Il perché della decisione da parte del legislatore ci pare evidente, inutile offendere il lettore spiegando una cosa tanto banale. La motivazione trovata per giustificare lo spostamento in avanti dei termini è invece interessante: «Giuridicamente non eravamo competenti», ha dichiarato a Repubblica Benedetto Adragna, questore a Palazzo Madama eletto nel Pd, «si sarebbero intaccati diritti acquisiti. Comunque abbiamo dato un segnale, abbiamo avviato una serie di tagli che continueranno nei prossimi anni. Cerchiamo di essere in sintonia con il nuovo corso di sacrifici che dovrà affrontare il Paese».

Va bene, il segnale c’è, ma davvero non si poteva fare di più? Più che di diritti, qui, ci pare si tratti di privilegi acquisiti, dato che il vitalizio arriva (arrivava) dopo soli cinque anni di attività parlamentare. E i privilegi la Costituzione non li tutela. Perché se vogliamo chiamarli diritti, allora qualcuno ci deve spiegare com’è possibile che invece si tocchino, ogni volta che si intravede il fondo del barile, quelli dei comuni cittadini. L’uguaglianza davanti alla legge, questo sì, è un principio tutelato dalla Carta, che spesso viene violato nei fatti.

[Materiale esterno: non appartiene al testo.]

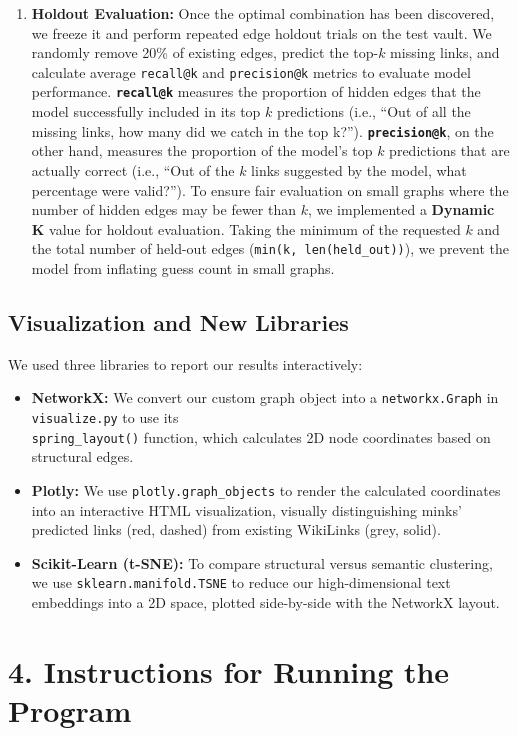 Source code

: \documentclass[fontsize=11pt]{article}
\begin{document}
\begin{enumerate}
     \item \textbf{Holdout Evaluation:} Once the optimal combination has been discovered, we freeze it and perform repeated edge holdout trials on the test vault. We randomly remove 20\% of existing edges, predict the top-$k$ missing links, and calculate average \texttt{recall@k} and \texttt{precision@k} metrics to evaluate model performance. \textbf{\texttt{recall@k}} measures the proportion of hidden edges that the model successfully included in its top $k$ predictions (i.e., \enquote{Out of all the missing links, how many did we catch in the top k?}). \textbf{\texttt{precision@k}}, on the other hand, measures the proportion of the model's top $k$ predictions that are actually correct (i.e., \enquote{Out of the $k$ links suggested by the model, what percentage were valid?}). To ensure fair evaluation on small graphs where the number of hidden edges may be fewer than $k$, we implemented a \textbf{Dynamic K} value for holdout evaluation. Taking the minimum of the requested $k$ and the total number of held-out edges (\texttt{min(k, len(held\_out))}), we prevent the model from inflating guess count in small graphs.
\end{enumerate}

\subsection*{Visualization and New Libraries}
We used three libraries to report our results interactively:
\begin{itemize}
    \item \textbf{NetworkX:} We convert our custom graph object into a \texttt{networkx.Graph} in \texttt{visualize.py} to use its\\ \texttt{spring\_layout()} function, which calculates 2D node coordinates based on structural edges.
    \item \textbf{Plotly:} We use \texttt{plotly.graph\_objects} to render the calculated coordinates into an interactive HTML visualization, visually distinguishing minks' predicted links (red, dashed) from existing WikiLinks (grey, solid).
    \item \textbf{Scikit-Learn (t-SNE):} To compare structural versus semantic clustering, we use \texttt{sklearn.manifold.TSNE} to reduce our high-dimensional text embeddings into a 2D space, plotted side-by-side with the NetworkX layout.
\end{itemize}

\section*{4. Instructions for Running the Program}
\end{document}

Lo spiega molto bene Sergio Rizzo in un suo articolo uscito a ridosso della votazione: «In Italia milioni di persone hanno cominciato a lavorare con regole per la pensione completamente diverse, e poi se le sono viste cambiare radicalmente sotto il naso. Fino al 1992 le insegnanti si ritiravano con appena 14 anni, sei mesi e un giorno di contribuiti. Indipendentemente dall’età. Dopo di allora le stesse insegnanti assunte con quelle regole hanno dovuto attendere altri vent’anni. E sempre loro, presto, non potranno pensionarsi prima di aver compiuto 65 anni. Poi 66, 67, 68… […] Per chi invece già percepisce il vitalizio, è proprio impossibile pensare di sospenderlo, nel caso in cui il beneficiario abbia un altro reddito e non ancora i requisiti di vecchiaia (ce ne sono più di quanti si possa immaginare…)? Qualcuno ricorda quando dalla sera alla mattina venne introdotto il divieto di cumulo per i pensionati? Vogliamo proprio vedere la faccia di chi avrà coraggio di fare ricorso…».

La faccenda del cumulo è infatti un altro capitolo odioso nella storia della pubblica amministrazione italiana. E non riguarda solo le pensioni, ma anche e soprattutto gli stipendi derivanti da doppi o tripli incarichi. Il nome di Filippo Patroni Griffi, nominato il 28 novembre ministro della Funzione pubblica, ha fatto tornare a galla il video in cui Report, un anno fa, intervistava il magistrato fuori ruolo, che ammetteva di ricevere circa 200mila euro l’anno dal Consiglio di Stato e circa 150mila come membro della Commissione per la valutazione e trasparenza della Pubblica Amministrazione. Ricordiamo che il magistrato, nel periodo in cui è “prestato” a un altro incarico, passa le consegne abituali ad altri e non se ne occupa più, continuando a ricevere uno stipendio per un lavoro che non svolge (e aumentando la mole di lavoro di lavoro di magistrati che si accontentano di un solo incarico). Considerate che in Italia, allora, la redazione di Report contava circa 210 magistrati fuori ruolo. Sommateli tutti e dal risparmio dei loro doppi stipendi otterrete una “manovrina” da 42 milioni di euro.